Qu'est-ce que la libération conditionnelle ?

La libération conditionnelle (LC) est un mécanisme prévu par le code de procédure pénale qui permet à votre proche de quitter la prison avant la fin de sa peine, à condition de respecter des obligations fixées par le juge pendant toute la durée du délai d'épreuve. Contrairement à une idée reçue, il ne s'agit pas d'une remise de peine ni d'un effacement de la condamnation : la peine continue de s'exécuter, mais en milieu ouvert et sous contrôle du service pénitentiaire d'insertion et de probation (SPIP). Votre proche sera suivi, convoqué régulièrement et devra justifier du respect de chacune des obligations imposées par le juge.

Si votre proche respecte l'ensemble de ces conditions jusqu'à l'expiration du délai d'épreuve, la peine est considérée comme intégralement exécutée. C'est un point essentiel : la LC n'est pas une faveur accordée par l'administration, mais un droit encadré par la loi, dont l'objectif est de favoriser la réinsertion tout en protégeant la société. En cas de manquement aux obligations, le juge peut révoquer la mesure et ordonner la réincarcération pour le reliquat de peine - mais cette révocation n'est jamais automatique.

À partir de quand peut-on la demander ?

Le temps d'épreuve - c'est-à-dire la durée minimale de détention avant de pouvoir déposer une demande - est défini par la loi du 15 août 2014 (dite loi Taubira).

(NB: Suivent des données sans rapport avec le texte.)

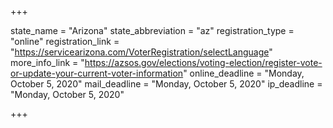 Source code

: +++

state_name = "Arizona"
state_abbreviation = "az"
registration_type = "online"
registration_link = "https://servicearizona.com/VoterRegistration/selectLanguage"
more_info_link = "https://azsos.gov/elections/voting-election/register-vote-or-update-your-current-voter-information"
online_deadline = "Monday, October 5, 2020"
mail_deadline = "Monday, October 5, 2020"
ip_deadline = "Monday, October 5, 2020"

+++ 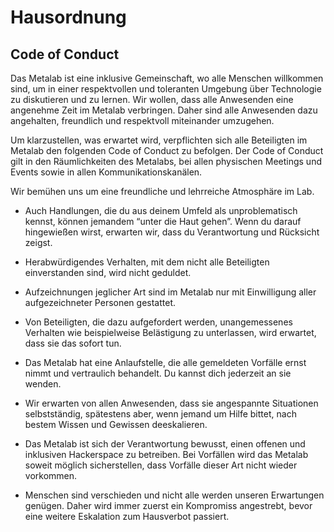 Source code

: Hausordnung
===========

Code of Conduct
---------------

Das Metalab ist eine inklusive Gemeinschaft, wo alle Menschen willkommen sind, um in einer respektvollen und toleranten Umgebung über Technologie zu diskutieren und zu lernen. Wir wollen, dass alle Anwesenden eine angenehme  Zeit im Metalab verbringen. Daher sind alle Anwesenden dazu angehalten, freundlich und respektvoll miteinander umzugehen.

Um klarzustellen, was erwartet wird, verpflichten sich alle Beteiligten im Metalab den folgenden Code of Conduct zu befolgen. Der Code of Conduct gilt in den Räumlichkeiten des Metalabs, bei allen physischen Meetings und Events sowie in allen Kommunikationskanälen.

Wir bemühen uns um eine freundliche und lehrreiche Atmosphäre im Lab.

* Auch Handlungen, die du aus deinem Umfeld als unproblematisch kennst, können jemandem “unter die Haut gehen”. Wenn du darauf hingewießen wirst, erwarten wir, dass du Verantwortung und Rücksicht zeigst.

* Herabwürdigendes Verhalten, mit dem nicht alle Beteiligten einverstanden sind, wird nicht geduldet.

* Aufzeichnungen jeglicher Art sind im Metalab nur mit Einwilligung aller aufgezeichneter Personen gestattet.

* Von Beteiligten, die dazu aufgefordert werden, unangemessenes Verhalten wie beispielweise Belästigung zu unterlassen, wird erwartet, dass sie das sofort tun.

* Das Metalab hat eine Anlaufstelle, die alle gemeldeten Vorfälle ernst nimmt und vertraulich behandelt. Du kannst dich jederzeit an sie wenden.

* Wir erwarten von allen Anwesenden, dass sie angespannte Situationen selbstständig, spätestens aber, wenn jemand um Hilfe bittet, nach bestem Wissen und Gewissen deeskalieren.

* Das Metalab ist sich der Verantwortung bewusst, einen offenen und inklusiven Hackerspace zu betreiben. Bei Vorfällen wird das Metalab soweit möglich sicherstellen, dass Vorfälle dieser Art nicht wieder vorkommen.

* Menschen sind verschieden und nicht alle werden unseren Erwartungen genügen. Daher wird immer zuerst ein Kompromiss angestrebt, bevor eine weitere Eskalation zum Hausverbot passiert. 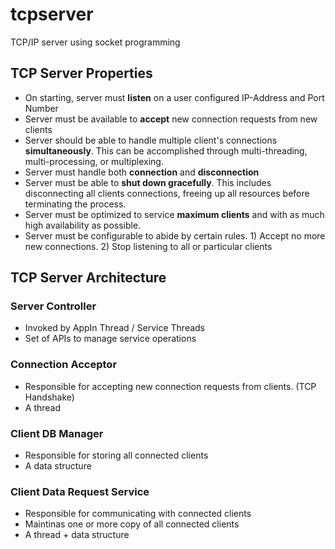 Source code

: # tcpserver
TCP/IP server using socket programming

## TCP Server Properties

- On starting, server must **listen** on a user configured IP-Address and Port Number
- Server must be available to **accept** new connection requests from new clients
- Server should be able to handle multiple client's connections **simultaneously**. This can be accomplished through multi-threading, multi-processing, or multiplexing.
- Server must handle both **connection** and **disconnection**
- Server must be able to **shut down gracefully**. This includes disconnecting all clients connections, freeing up all resources before terminating the process.
- Server must be optimized to service **maximum clients** and with as much high availability as possible. 
- Server must be configurable to abide by certain rules. 1) Accept no more new connections. 2) Stop listening to all or particular clients

## TCP Server Architecture

### Server Controller

- Invoked by AppIn Thread / Service Threads
- Set of APIs to manage service operations

### Connection Acceptor

- Responsible for accepting new connection requests from clients. (TCP Handshake)
- A thread

### Client DB Manager

- Responsible for storing all connected clients
- A data structure

### Client Data Request Service

- Responsible for communicating with connected clients
- Maintinas one or more copy of all connected clients
- A thread + data structure
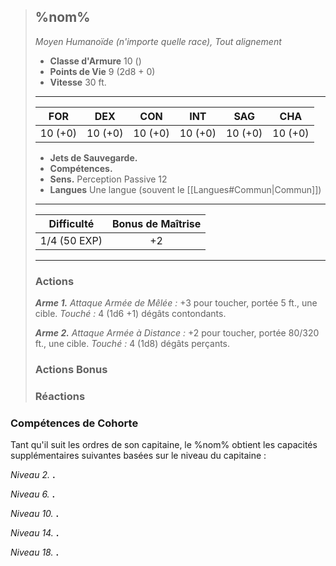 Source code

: >## %nom%
>*Moyen Humanoïde (n'importe quelle race), Tout alignement*
>
>- **Classe d'Armure** 10 ()
>- **Points de Vie** 9 (2d8 + 0)
>- **Vitesse** 30 ft.
>___
>|FOR|DEX|CON|INT|SAG|CHA|
>|:---:|:---:|:---:|:---:|:---:|:---:|
>|10 (+0)|10 (+0)|10 (+0)|10 (+0)|10 (+0)|10 (+0)|
> 
> - __Jets de Sauvegarde.__ 
> - __Compétences.__ 
> - __Sens.__ Perception Passive 12
> - __Langues__ Une langue (souvent le [[Langues#Commun|Commun]])
>___
> | Difficulté | Bonus de Maîtrise |
> |:-:|:-:|
> | 1/4 (50 EXP) | +2 |
>___
>
>### Actions
>***Arme 1.*** *Attaque Armée de Mêlée :* +3 pour toucher, portée 5 ft., une cible. *Touché :* 4 (1d6 +1) dégâts contondants.
>
>***Arme 2.*** *Attaque Armée à Distance :* +2 pour toucher, portée 80/320 ft., une cible. *Touché :* 4 (1d8) dégâts perçants.
>
> ### Actions Bonus
> ### Réactions

### Compétences de Cohorte

Tant qu'il suit les ordres de son capitaine, le %nom% obtient les capacités supplémentaires suivantes basées sur le niveau du capitaine :

_Niveau 2._ __.__ 

_Niveau 6._ __.__ 

_Niveau 10._ __.__

_Niveau 14._ __.__

_Niveau 18._ __.__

Depuis cette réforme, le seuil est fixé à la mi-peine pour tout le monde, sans distinction entre primo-délinquant et récidiviste. Cette uniformisation a mis fin à l'ancien système qui imposait aux récidivistes d'attendre les deux tiers de leur peine. En pratique, cela signifie qu'une personne condamnée à 6 ans de prison peut déposer sa demande dès qu'elle a purgé 3 ans.

Plusieurs situations particulières méritent attention. Pour les personnes condamnées à la réclusion criminelle à perpétuité, le temps d'épreuve est de 18 ans, porté à 22 ans en cas de récidive criminelle. Pour les personnes de plus de 70 ans, la loi ne fixe aucun temps d'épreuve : la libération conditionnelle peut être demandée à tout moment dès lors que l'insertion ou la réinsertion est assurée. Par ailleurs, le juge est tenu d'examiner d'office la situation de chaque condamné aux deux tiers de la peine (article 730-3 CPP) : même sans demande, votre proche verra sa situation examinée à ce stade. En revanche, si une période de sûreté a été prononcée par la juridiction de jugement, elle repousse la date à laquelle la demande devient recevable - c'est un point à vérifier en priorité.

Quelles conditions faut-il remplir ?

Le juge ne se contente pas de vérifier que le temps d'épreuve est atteint : il examine en profondeur les efforts sérieux de réadaptation sociale accomplis par votre proche pendant la détention. Cette notion est centrale. Le juge cherche à déterminer si votre proche a construit un projet de sortie crédible, suffisamment solide pour limiter le risque de récidive et assurer une réinsertion durable. Ce n'est pas un examen sur pièces purement formel - c'est une évaluation globale du parcours en détention et des perspectives à la sortie.

Concrètement, les éléments que le juge prend en compte incluent :
  • L'exercice d'une activité professionnelle, d'un stage ou d'un emploi en détention, ainsi que les perspectives d'emploi à la sortie
  • L'assiduité à un enseignement ou une formation professionnelle suivie pendant l'incarcération
  • La participation active à la vie familiale, attestée par le maintien des liens avec le conjoint, les enfants ou les proches
  • Le suivi régulier d'un traitement médical, notamment en cas de problèmes d'addiction ou de troubles psychologiques
  • Les efforts d'indemnisation des victimes, même partiels - le juge vérifie la sincérité de la démarche plus que le montant
  • Tout autre projet sérieux de réinsertion : hébergement stable, engagement associatif, soutien familial documenté
Plus le dossier est étayé par des pièces concrètes - contrats, attestations, certificats - plus les chances d'obtenir la LC sont élevées. Un dossier vide ou bâclé sera systématiquement refusé.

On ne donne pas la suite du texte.